▸ Exercise requirements: Set down all of the data exactly. Pictures stay out of the copy.

:: Records for this task

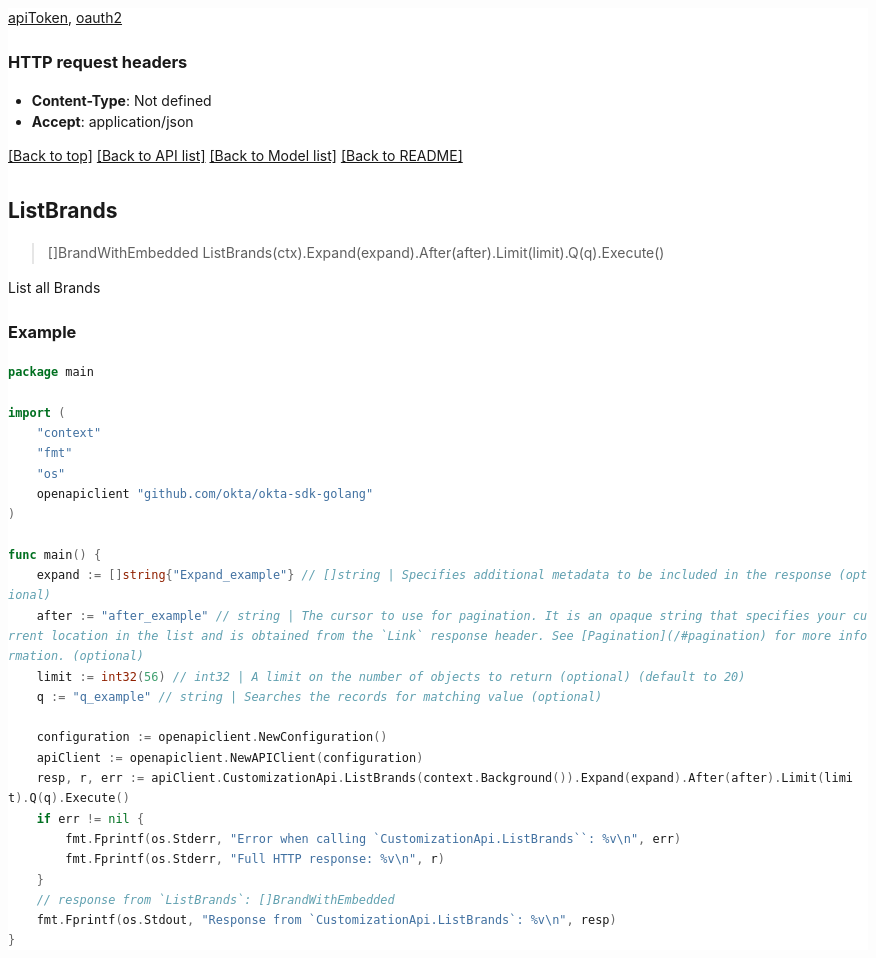 [apiToken](../README.md#apiToken), [oauth2](../README.md#oauth2)

### HTTP request headers

- **Content-Type**: Not defined
- **Accept**: application/json

[[Back to top]](#) [[Back to API list]](../README.md#documentation-for-api-endpoints)
[[Back to Model list]](../README.md#documentation-for-models)
[[Back to README]](../README.md)


## ListBrands

> []BrandWithEmbedded ListBrands(ctx).Expand(expand).After(after).Limit(limit).Q(q).Execute()

List all Brands



### Example

```go
package main

import (
    "context"
    "fmt"
    "os"
    openapiclient "github.com/okta/okta-sdk-golang"
)

func main() {
    expand := []string{"Expand_example"} // []string | Specifies additional metadata to be included in the response (optional)
    after := "after_example" // string | The cursor to use for pagination. It is an opaque string that specifies your current location in the list and is obtained from the `Link` response header. See [Pagination](/#pagination) for more information. (optional)
    limit := int32(56) // int32 | A limit on the number of objects to return (optional) (default to 20)
    q := "q_example" // string | Searches the records for matching value (optional)

    configuration := openapiclient.NewConfiguration()
    apiClient := openapiclient.NewAPIClient(configuration)
    resp, r, err := apiClient.CustomizationApi.ListBrands(context.Background()).Expand(expand).After(after).Limit(limit).Q(q).Execute()
    if err != nil {
        fmt.Fprintf(os.Stderr, "Error when calling `CustomizationApi.ListBrands``: %v\n", err)
        fmt.Fprintf(os.Stderr, "Full HTTP response: %v\n", r)
    }
    // response from `ListBrands`: []BrandWithEmbedded
    fmt.Fprintf(os.Stdout, "Response from `CustomizationApi.ListBrands`: %v\n", resp)
}
```
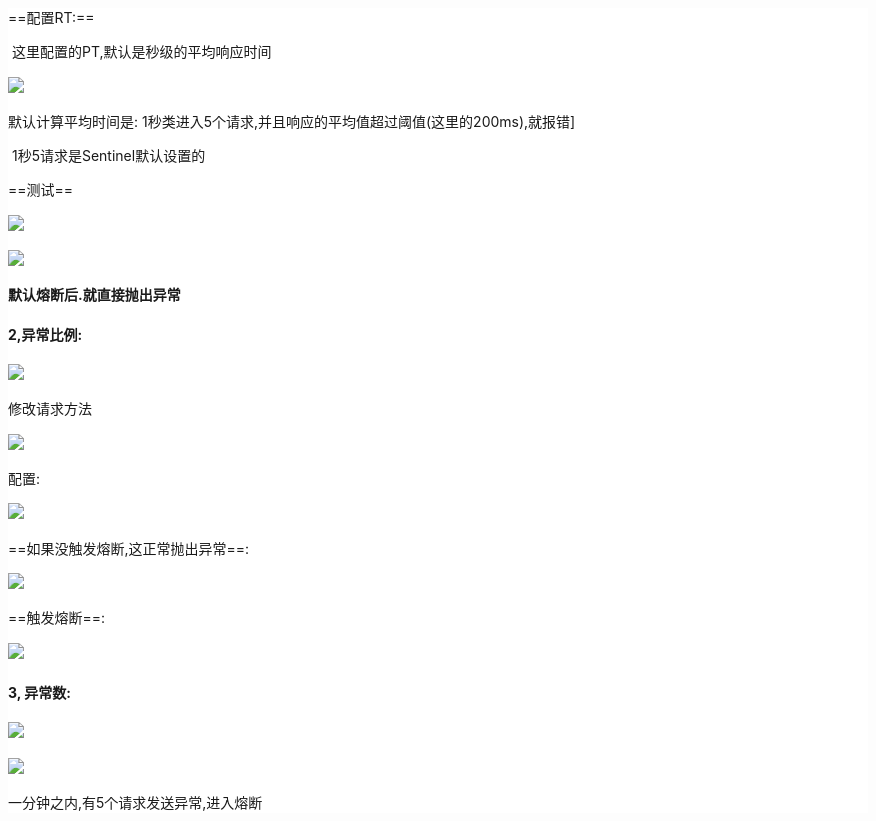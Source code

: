 ==配置RT:==

​				这里配置的PT,默认是秒级的平均响应时间

![](..\images\SpringCloud_image\sentinel的25.png)

默认计算平均时间是: 1秒类进入5个请求,并且响应的平均值超过阈值(这里的200ms),就报错]

​			1秒5请求是Sentinel默认设置的

==测试==

![](..\images\SpringCloud_image\sentinel的27.png)

![](..\images\SpringCloud_image\sentinel的26.png)

**默认熔断后.就直接抛出异常**







#### 2,异常比例:

![](..\images\SpringCloud_image\sentinel的28.png)

修改请求方法

![](..\images\SpringCloud_image\sentinel的29.png)

配置:

![](..\images\SpringCloud_image\sentinel的31.png)



==如果没触发熔断,这正常抛出异常==:

![](..\images\SpringCloud_image\sentinel的32.png)

==触发熔断==:

![](..\images\SpringCloud_image\sentinel的33.png)









#### 3, 异常数:

![](..\images\SpringCloud_image\sentinel的34.png)

![](..\images\SpringCloud_image\sentinel的35.png)

一分钟之内,有5个请求发送异常,进入熔断

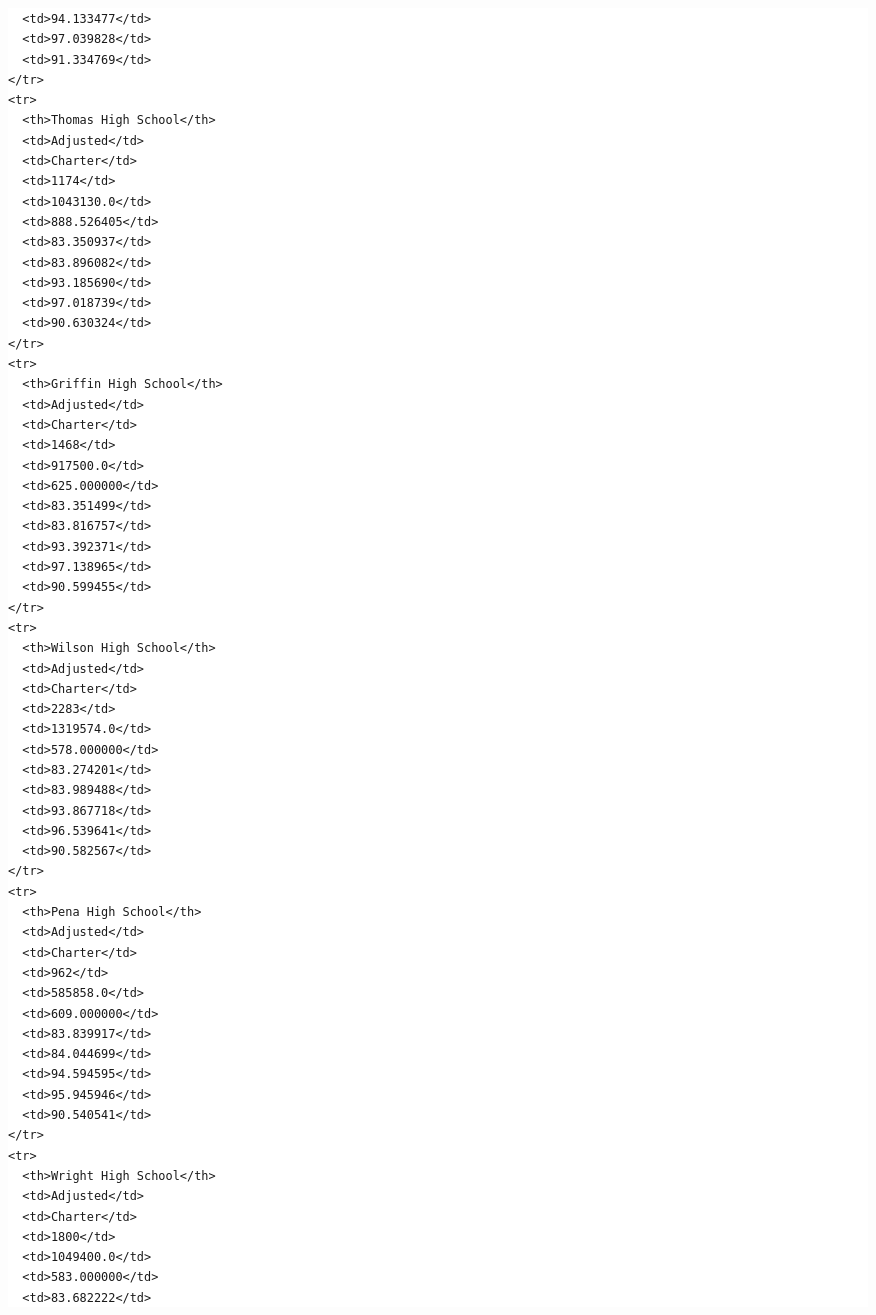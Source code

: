       <td>94.133477</td>
      <td>97.039828</td>
      <td>91.334769</td>
    </tr>
    <tr>
      <th>Thomas High School</th>
      <td>Adjusted</td>
      <td>Charter</td>
      <td>1174</td>
      <td>1043130.0</td>
      <td>888.526405</td>
      <td>83.350937</td>
      <td>83.896082</td>
      <td>93.185690</td>
      <td>97.018739</td>
      <td>90.630324</td>
    </tr>
    <tr>
      <th>Griffin High School</th>
      <td>Adjusted</td>
      <td>Charter</td>
      <td>1468</td>
      <td>917500.0</td>
      <td>625.000000</td>
      <td>83.351499</td>
      <td>83.816757</td>
      <td>93.392371</td>
      <td>97.138965</td>
      <td>90.599455</td>
    </tr>
    <tr>
      <th>Wilson High School</th>
      <td>Adjusted</td>
      <td>Charter</td>
      <td>2283</td>
      <td>1319574.0</td>
      <td>578.000000</td>
      <td>83.274201</td>
      <td>83.989488</td>
      <td>93.867718</td>
      <td>96.539641</td>
      <td>90.582567</td>
    </tr>
    <tr>
      <th>Pena High School</th>
      <td>Adjusted</td>
      <td>Charter</td>
      <td>962</td>
      <td>585858.0</td>
      <td>609.000000</td>
      <td>83.839917</td>
      <td>84.044699</td>
      <td>94.594595</td>
      <td>95.945946</td>
      <td>90.540541</td>
    </tr>
    <tr>
      <th>Wright High School</th>
      <td>Adjusted</td>
      <td>Charter</td>
      <td>1800</td>
      <td>1049400.0</td>
      <td>583.000000</td>
      <td>83.682222</td>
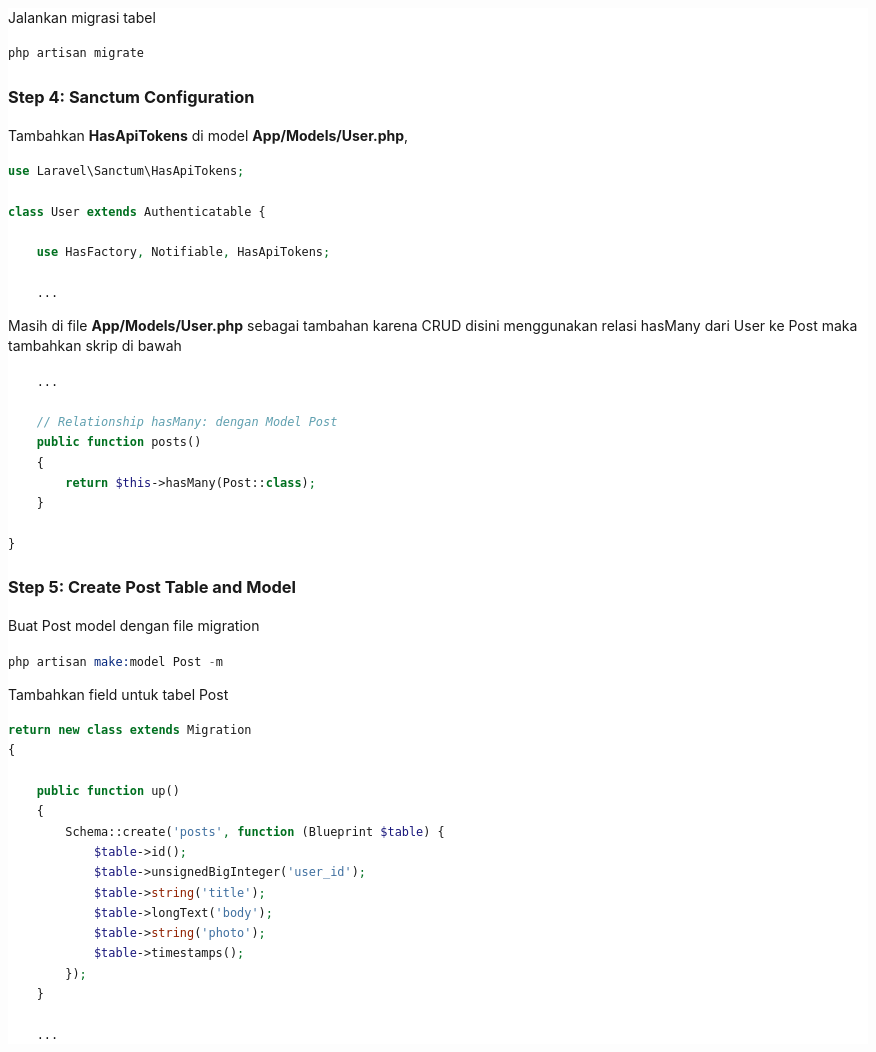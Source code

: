 Jalankan migrasi tabel

```s
php artisan migrate
```

### Step 4: Sanctum Configuration

Tambahkan **HasApiTokens** di model **App/Models/User.php**, 

```php
use Laravel\Sanctum\HasApiTokens;

class User extends Authenticatable {

    use HasFactory, Notifiable, HasApiTokens;

    ...

```

Masih di file **App/Models/User.php** sebagai tambahan karena CRUD disini menggunakan relasi hasMany dari User ke Post maka tambahkan skrip di bawah

```php
    ...

    // Relationship hasMany: dengan Model Post 
    public function posts()
    {
        return $this->hasMany(Post::class);
    }

}
```

### Step 5: Create Post Table and Model

Buat Post model dengan file migration

```s
php artisan make:model Post -m
```

Tambahkan field untuk tabel Post

```php
return new class extends Migration
{

    public function up()
    {
        Schema::create('posts', function (Blueprint $table) {
            $table->id();
            $table->unsignedBigInteger('user_id');
            $table->string('title');
            $table->longText('body');
            $table->string('photo');
            $table->timestamps();
        });
    }

    ...
```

::::

▸ The completed task:
 [apiToken](../README.md#apiToken), [oauth2](../README.md#oauth2)

### HTTP request headers

- **Content-Type**: Not defined
- **Accept**: application/json

[[Back to top]](#) [[Back to API list]](../README.md#documentation-for-api-endpoints)
[[Back to Model list]](../README.md#documentation-for-models)
[[Back to README]](../README.md)


## ListBrands

> []BrandWithEmbedded ListBrands(ctx).Expand(expand).After(after).Limit(limit).Q(q).Execute()

List all Brands



### Example

```go
package main

import (
    "context"
    "fmt"
    "os"
    openapiclient "github.com/okta/okta-sdk-golang"
)

func main() {
    expand := []string{"Expand_example"} // []string | Specifies additional metadata to be included in the response (optional)
    after := "after_example" // string | The cursor to use for pagination. It is an opaque string that specifies your current location in the list and is obtained from the `Link` response header. See [Pagination](/#pagination) for more information. (optional)
    limit := int32(56) // int32 | A limit on the number of objects to return (optional) (default to 20)
    q := "q_example" // string | Searches the records for matching value (optional)

    configuration := openapiclient.NewConfiguration()
    apiClient := openapiclient.NewAPIClient(configuration)
    resp, r, err := apiClient.CustomizationApi.ListBrands(context.Background()).Expand(expand).After(after).Limit(limit).Q(q).Execute()
    if err != nil {
        fmt.Fprintf(os.Stderr, "Error when calling `CustomizationApi.ListBrands``: %v\n", err)
        fmt.Fprintf(os.Stderr, "Full HTTP response: %v\n", r)
    }
    // response from `ListBrands`: []BrandWithEmbedded
    fmt.Fprintf(os.Stdout, "Response from `CustomizationApi.ListBrands`: %v\n", resp)
}
```
Source code

: ==配置RT:==

​				这里配置的PT,默认是秒级的平均响应时间

![](..\images\SpringCloud_image\sentinel的25.png)

默认计算平均时间是: 1秒类进入5个请求,并且响应的平均值超过阈值(这里的200ms),就报错]

​			1秒5请求是Sentinel默认设置的

==测试==

![](..\images\SpringCloud_image\sentinel的27.png)

![](..\images\SpringCloud_image\sentinel的26.png)

**默认熔断后.就直接抛出异常**







#### 2,异常比例:

![](..\images\SpringCloud_image\sentinel的28.png)

修改请求方法

![](..\images\SpringCloud_image\sentinel的29.png)

配置:

![](..\images\SpringCloud_image\sentinel的31.png)



==如果没触发熔断,这正常抛出异常==:

![](..\images\SpringCloud_image\sentinel的32.png)

==触发熔断==:

![](..\images\SpringCloud_image\sentinel的33.png)









#### 3, 异常数:

![](..\images\SpringCloud_image\sentinel的34.png)

![](..\images\SpringCloud_image\sentinel的35.png)

一分钟之内,有5个请求发送异常,进入熔断

Source code

:       <td>94.133477</td>
      <td>97.039828</td>
      <td>91.334769</td>
    </tr>
    <tr>
      <th>Thomas High School</th>
      <td>Adjusted</td>
      <td>Charter</td>
      <td>1174</td>
      <td>1043130.0</td>
      <td>888.526405</td>
      <td>83.350937</td>
      <td>83.896082</td>
      <td>93.185690</td>
      <td>97.018739</td>
      <td>90.630324</td>
    </tr>
    <tr>
      <th>Griffin High School</th>
      <td>Adjusted</td>
      <td>Charter</td>
      <td>1468</td>
      <td>917500.0</td>
      <td>625.000000</td>
      <td>83.351499</td>
      <td>83.816757</td>
      <td>93.392371</td>
      <td>97.138965</td>
      <td>90.599455</td>
    </tr>
    <tr>
      <th>Wilson High School</th>
      <td>Adjusted</td>
      <td>Charter</td>
      <td>2283</td>
      <td>1319574.0</td>
      <td>578.000000</td>
      <td>83.274201</td>
      <td>83.989488</td>
      <td>93.867718</td>
      <td>96.539641</td>
      <td>90.582567</td>
    </tr>
    <tr>
      <th>Pena High School</th>
      <td>Adjusted</td>
      <td>Charter</td>
      <td>962</td>
      <td>585858.0</td>
      <td>609.000000</td>
      <td>83.839917</td>
      <td>84.044699</td>
      <td>94.594595</td>
      <td>95.945946</td>
      <td>90.540541</td>
    </tr>
    <tr>
      <th>Wright High School</th>
      <td>Adjusted</td>
      <td>Charter</td>
      <td>1800</td>
      <td>1049400.0</td>
      <td>583.000000</td>
      <td>83.682222</td>
Source code

: Jalankan migrasi tabel

```s
php artisan migrate
```

### Step 4: Sanctum Configuration

Tambahkan **HasApiTokens** di model **App/Models/User.php**, 

```php
use Laravel\Sanctum\HasApiTokens;

class User extends Authenticatable {

    use HasFactory, Notifiable, HasApiTokens;

    ...

```

Masih di file **App/Models/User.php** sebagai tambahan karena CRUD disini menggunakan relasi hasMany dari User ke Post maka tambahkan skrip di bawah

```php
    ...

    // Relationship hasMany: dengan Model Post 
    public function posts()
    {
        return $this->hasMany(Post::class);
    }

}
```

### Step 5: Create Post Table and Model

Buat Post model dengan file migration

```s
php artisan make:model Post -m
```

Tambahkan field untuk tabel Post

```php
return new class extends Migration
{

    public function up()
    {
        Schema::create('posts', function (Blueprint $table) {
            $table->id();
            $table->unsignedBigInteger('user_id');
            $table->string('title');
            $table->longText('body');
            $table->string('photo');
            $table->timestamps();
        });
    }

    ...
```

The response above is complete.